[Dataset entries]
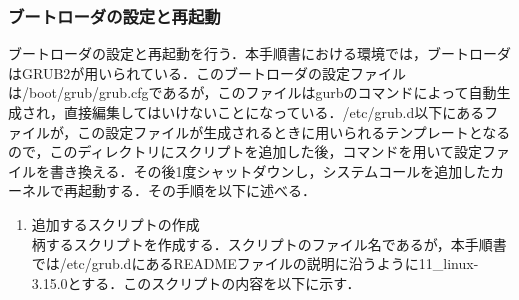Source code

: \documentclass[12pt]{jsarticle}
\begin{document}
\subsubsection{ブートローダの設定と再起動}
ブートローダの設定と再起動を行う．本手順書における環境では，ブートローダはGRUB2が用いられている．このブートローダの設定ファイルは/boot/grub/grub.cfgであるが，このファイルはgurbのコマンドによって自動生成され，直接編集してはいけないことになっている．/etc/grub.d以下にあるファイルが，この設定ファイルが生成されるときに用いられるテンプレートとなるので，このディレクトリにスクリプトを追加した後，コマンドを用いて設定ファイルを書き換える．その後1度シャットダウンし，システムコールを追加したカーネルで再起動する．その手順を以下に述べる．
\begin{enumerate}
  \item 追加するスクリプトの作成\\
    柄するスクリプトを作成する．スクリプトのファイル名であるが，本手順書では/etc/grub.dにあるREADMEファイルの説明に沿うように11\_linux-3.15.0とする．このスクリプトの内容を以下に示す．\\
    

\end{enumerate}
\end{document}
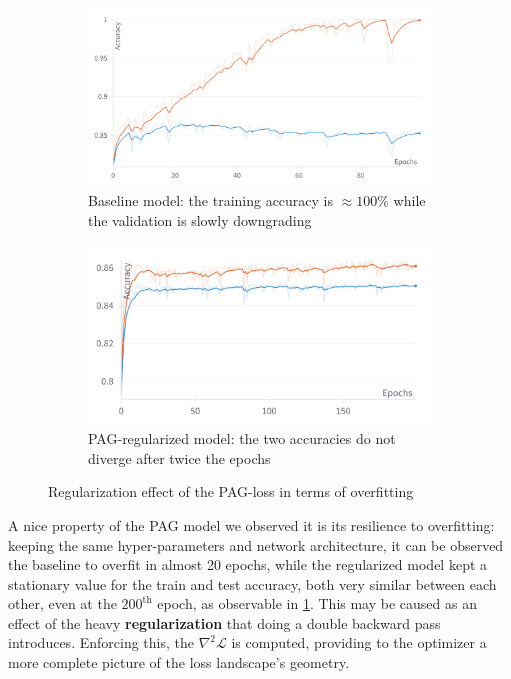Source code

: \documentclass[../thesis.tex]{subfiles}
\begin{document}
\begin{figure}
    \centering
    \begin{subfigure}{0.48\linewidth}
        \centering
        \includegraphics[width=\linewidth]{assets/pag/binary_classifier/baseline_overfitting.png}
        \caption{Baseline model: the training accuracy is $\approx 100\%$ while the validation is slowly downgrading}
    \end{subfigure}
    \hfill
    \begin{subfigure}{0.48\linewidth}
        \centering
        \includegraphics[width=\linewidth]{assets/pag/binary_classifier/pag_regular_accuracy.png}
        \caption{PAG-regularized model: the two accuracies do not diverge after twice the epochs}
    \end{subfigure}
    \caption{Regularization effect of the PAG-loss in terms of overfitting}
    \label{fig:pag_regularization_overfitting}
\end{figure}

A nice property of the PAG model we observed it is its resilience to overfitting:
keeping the same hyper-parameters and network architecture, it can be observed the baseline to overfit in almost 20 epochs, while the regularized model kept a stationary value for the train and test accuracy, both very similar between each other, even at the $200^\text{th}$ epoch, as observable in \cref{fig:pag_regularization_overfitting}.
This may be caused as an effect of the heavy \textbf{regularization} that doing a double backward pass introduces. Enforcing this, the $\nabla^2 \mathcal{L}$ is computed, providing to the optimizer a more complete picture of the loss landscape's geometry.
\end{document}
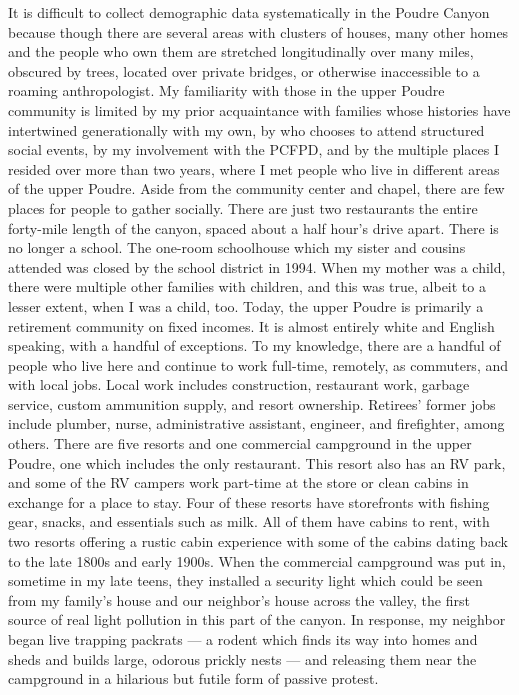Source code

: \documentclass[
]{article}
\begin{document}
It is difficult to collect demographic data systematically in the Poudre Canyon because though there are several areas with clusters of houses, many other homes and the people who own them are stretched longitudinally over many miles, obscured by trees, located over private bridges, or otherwise inaccessible to a roaming anthropologist. My familiarity with those in the upper Poudre community is limited by my prior acquaintance with families whose histories have intertwined generationally with my own, by who chooses to attend structured social events, by my involvement with the PCFPD, and by the multiple places I resided over more than two years, where I met people who live in different areas of the upper Poudre. Aside from the community center and chapel, there are few places for people to gather socially. There are just two restaurants the entire forty-mile length of the canyon, spaced about a half hour's drive apart. There is no longer a school. The one-room schoolhouse which my sister and cousins attended was closed by the school district in 1994. When my mother was a child, there were multiple other families with children, and this was true, albeit to a lesser extent, when I was a child, too. Today, the upper Poudre is primarily a retirement community on fixed incomes. It is almost entirely white and English speaking, with a handful of exceptions. To my knowledge, there are a handful of people who live here and continue to work full-time, remotely, as commuters, and with local jobs. Local work includes construction, restaurant work, garbage service, custom ammunition supply, and resort ownership. Retirees' former jobs include plumber, nurse, administrative assistant, engineer, and firefighter, among others. There are five resorts and one commercial campground in the upper Poudre, one which includes the only restaurant. This resort also has an RV park, and some of the RV campers work part-time at the store or clean cabins in exchange for a place to stay. Four of these resorts have storefronts with fishing gear, snacks, and essentials such as milk. All of them have cabins to rent, with two resorts offering a rustic cabin experience with some of the cabins dating back to the late 1800s and early 1900s. When the commercial campground was put in, sometime in my late teens, they installed a security light which could be seen from my family's house and our neighbor's house across the valley, the first source of real light pollution in this part of the canyon. In response, my neighbor began live trapping packrats --- a rodent which finds its way into homes and sheds and builds large, odorous prickly nests --- and releasing them near the campground in a hilarious but futile form of passive protest.
\end{document}
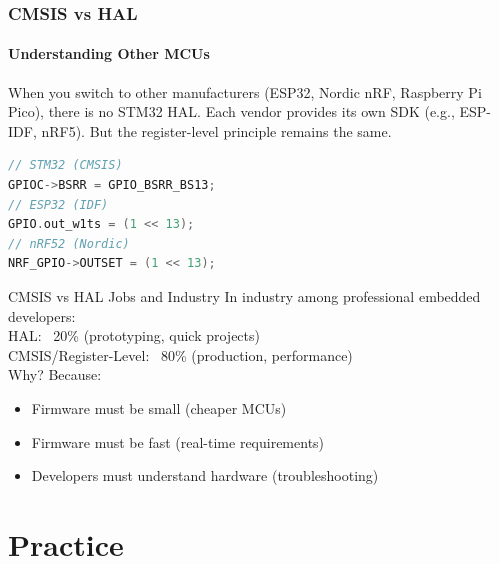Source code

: \documentclass{beamer}
\begin{document}
\begin{frame}[fragile]
	\frametitle{CMSIS vs HAL}
	\framesubtitle{Understanding Other MCUs}
	When you switch to other manufacturers (ESP32, Nordic nRF, Raspberry Pi Pico),	there is no STM32 HAL. Each vendor provides its own SDK (e.g., ESP-IDF, nRF5).
	But the register-level principle remains the same.
	\begin{lstlisting}[language=C]
// STM32 (CMSIS)
GPIOC->BSRR = GPIO_BSRR_BS13;
// ESP32 (IDF)
GPIO.out_w1ts = (1 << 13);
// nRF52 (Nordic)
NRF_GPIO->OUTSET = (1 << 13);
	\end{lstlisting}
\end{frame}
\begin{frame}{CMSIS vs HAL}
	{Jobs and Industry}
	In industry among professional embedded developers:\\
	\vspace{0.2cm}
	HAL: ~20\% (prototyping, quick projects)\\
	CMSIS/Register-Level: ~80\% (production, performance)\\
	\vspace{0.2cm}
	Why? Because:
	\begin{itemize}
		\item Firmware must be small (cheaper MCUs)
		\item Firmware must be fast (real-time requirements)
		\item Developers must understand hardware (troubleshooting)
	\end{itemize}
\end{frame}
\section{Practice}
\end{document}
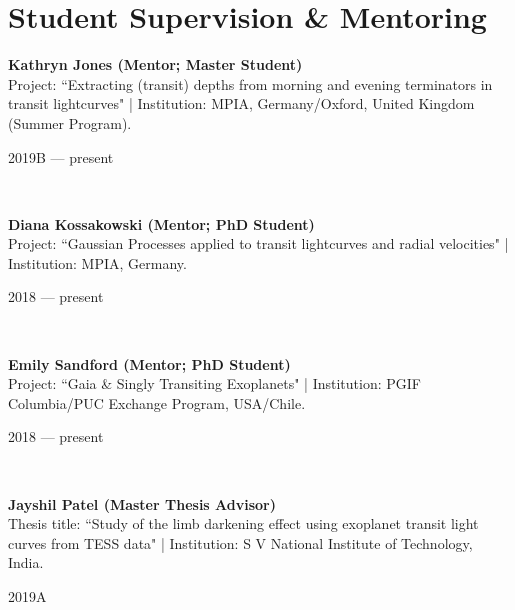 \documentclass[12pt, a4paper]{article} %
\begin{document}
\section*{Student Supervision \& Mentoring}
\begin{minipage}[t]{0.7\textwidth}
\begin{flushleft}%
  \setlength{\leftskip}{0.2cm}%
\textbf{Kathryn Jones (Mentor; Master Student)}\\
Project: ``Extracting (transit) depths from morning and evening terminators in transit lightcurves" | Institution: MPIA, Germany/Oxford, United Kingdom (Summer Program).
\end{flushleft}
\end{minipage}
\begin{minipage}[t]{0.3\textwidth}
\hfill 2019B --- present
\end{minipage}\\

\begin{minipage}[t]{0.7\textwidth}
\begin{flushleft}%
  \setlength{\leftskip}{0.2cm}%
\textbf{Diana Kossakowski (Mentor; PhD Student)}\\
Project: ``Gaussian Processes applied to transit lightcurves and radial velocities" | Institution: MPIA, Germany.
\end{flushleft}
\end{minipage}
\begin{minipage}[t]{0.3\textwidth}
\hfill 2018 --- present
\end{minipage}\\

\begin{minipage}[t]{0.7\textwidth}
\begin{flushleft}%
  \setlength{\leftskip}{0.2cm}%
\textbf{Emily Sandford (Mentor; PhD Student)}\\
Project: ``Gaia \& Singly Transiting Exoplanets" | Institution: PGIF Columbia/PUC Exchange Program, USA/Chile.
\end{flushleft}
\end{minipage}
\begin{minipage}[t]{0.3\textwidth}
\hfill 2018 --- present
\end{minipage}\\

\begin{minipage}[t]{0.7\textwidth}
\begin{flushleft}%
  \setlength{\leftskip}{0.2cm}%
\textbf{Jayshil Patel (Master Thesis Advisor)}\\
Thesis title: ``Study of the limb darkening effect using exoplanet transit light curves from TESS data" | Institution: S V National Institute of Technology, India.
\end{flushleft}
\end{minipage}
\begin{minipage}[t]{0.3\textwidth}
\hfill 2019A
\end{minipage}\\
\end{document}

• _Work instruction_
Leave out any pictures and return exactly the lines from the beginning of the data through the line with "A nice property", inclusive.

• _Written solution_
Source code

: \documentclass[12pt]{jsarticle}
\begin{document}
\subsubsection{ブートローダの設定と再起動}
ブートローダの設定と再起動を行う．本手順書における環境では，ブートローダはGRUB2が用いられている．このブートローダの設定ファイルは/boot/grub/grub.cfgであるが，このファイルはgurbのコマンドによって自動生成され，直接編集してはいけないことになっている．/etc/grub.d以下にあるファイルが，この設定ファイルが生成されるときに用いられるテンプレートとなるので，このディレクトリにスクリプトを追加した後，コマンドを用いて設定ファイルを書き換える．その後1度シャットダウンし，システムコールを追加したカーネルで再起動する．その手順を以下に述べる．
\begin{enumerate}
  \item 追加するスクリプトの作成\\
    柄するスクリプトを作成する．スクリプトのファイル名であるが，本手順書では/etc/grub.dにあるREADMEファイルの説明に沿うように11\_linux-3.15.0とする．このスクリプトの内容を以下に示す．\\
    

\end{enumerate}
\end{document}
Source code

: \documentclass[../thesis.tex]{subfiles}
\begin{document}
\begin{figure}
    \centering
    \begin{subfigure}{0.48\linewidth}
        \centering
        \includegraphics[width=\linewidth]{assets/pag/binary_classifier/baseline_overfitting.png}
        \caption{Baseline model: the training accuracy is $\approx 100\%$ while the validation is slowly downgrading}
    \end{subfigure}
    \hfill
    \begin{subfigure}{0.48\linewidth}
        \centering
        \includegraphics[width=\linewidth]{assets/pag/binary_classifier/pag_regular_accuracy.png}
        \caption{PAG-regularized model: the two accuracies do not diverge after twice the epochs}
    \end{subfigure}
    \caption{Regularization effect of the PAG-loss in terms of overfitting}
    \label{fig:pag_regularization_overfitting}
\end{figure}

A nice property of the PAG model we observed it is its resilience to overfitting:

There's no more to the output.